They also harm the environment. In Queensland, wild boar dig and root along the banks of creeks and rivers, loosening the soil and making it vulnerable to erosion in the annual wet season. The muddy silt eventually washes into the sea and out to the Great Barrier Reef, smothering pristine reefs and killing coral.
• • •
Mr. Smith is on the frontline of the fight against the burgeoning wild pig population.
He set up his pig trapping business, Boar Busters, two years ago after retiring from the Australian Army. During his 17 years in the military, he served in Iraq, East Timor, and Somalia.
He grew up in this sugar cane country, hunting pigs as a teenager. The pig-trapping venture enables him to put something back into the community and use some of the skills he learned as a noncommissioned officer in the infantry, he says.

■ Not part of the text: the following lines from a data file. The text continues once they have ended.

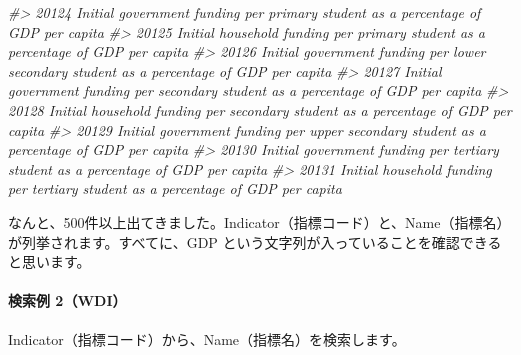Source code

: \documentclass[
]{bxjsbook}
\newenvironment{Shaded}{\begin{snugshade}}{\end{snugshade}}
\newcommand{\AttributeTok}[1]{\textcolor[rgb]{0.77,0.63,0.00}{#1}}
\newcommand{\CommentTok}[1]{\textcolor[rgb]{0.56,0.35,0.01}{\textit{#1}}}
\newcommand{\ConstantTok}[1]{\textcolor[rgb]{0.00,0.00,0.00}{#1}}
\newcommand{\FunctionTok}[1]{\textcolor[rgb]{0.00,0.00,0.00}{#1}}
\newcommand{\NormalTok}[1]{#1}
\newcommand{\StringTok}[1]{\textcolor[rgb]{0.31,0.60,0.02}{#1}}
\theoremstyle{definition}
\theoremstyle{definition}
\theoremstyle{definition}
\theoremstyle{definition}
\theoremstyle{remark}
\begin{document}
\begin{Shaded}
\begin{Highlighting}[]
\CommentTok{\#\textgreater{} 20124                                                                                          Initial government funding per primary student as a percentage of GDP per capita}
\CommentTok{\#\textgreater{} 20125                                                                                           Initial household funding per primary student as a percentage of GDP per capita}
\CommentTok{\#\textgreater{} 20126                                                                                  Initial government funding per lower secondary student as a percentage of GDP per capita}
\CommentTok{\#\textgreater{} 20127                                                                                        Initial government funding per secondary student as a percentage of GDP per capita}
\CommentTok{\#\textgreater{} 20128                                                                                         Initial household funding per secondary student as a percentage of GDP per capita}
\CommentTok{\#\textgreater{} 20129                                                                                  Initial government funding per upper secondary student as a percentage of GDP per capita}
\CommentTok{\#\textgreater{} 20130                                                                                         Initial government funding per tertiary student as a percentage of GDP per capita}
\CommentTok{\#\textgreater{} 20131                                                                                          Initial household funding per tertiary student as a percentage of GDP per capita}
\end{Highlighting}
\end{Shaded}

なんと、500件以上出てきました。Indicator（指標コード）と、Name（指標名）が列挙されます。すべてに、GDP という文字列が入っていることを確認できると思います。

\hypertarget{ux691cux7d22ux4f8b-2wdi}{%
\paragraph{検索例 2（WDI）}\label{ux691cux7d22ux4f8b-2wdi}}

Indicator（指標コード）から、Name（指標名）を検索します。

\begin{Shaded}
\end{Shaded}
\end{document}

"Some of the field craft that I learned comes in useful when you're tracking an animal. And logistical skills help me organize a small number of staff so that we can have the maximum effect on the problem," Smith says.
He and his trappers have caught and shot 1,200 pigs over the past two years in the dense rain forests and open farmland surrounding the sugar cane towns of Innisfail and Tully.
Pigs can reproduce at an astonishing rate. A sow can produce two litters a year, with up to 10 piglets in each litter. Within six months the young pigs are ready to breed.
Where farmers once shot a dozen pigs a year, they are now bagging hundreds. "The numbers compound very quickly," says Smith, checking his traps along a rutted track where forest meets farmland.
"We can't shoot them because the forest is too dense and we can't bait them because that would kill native wildlife, too. So we trap them. Big or small, we catch 'em all, that's our motto."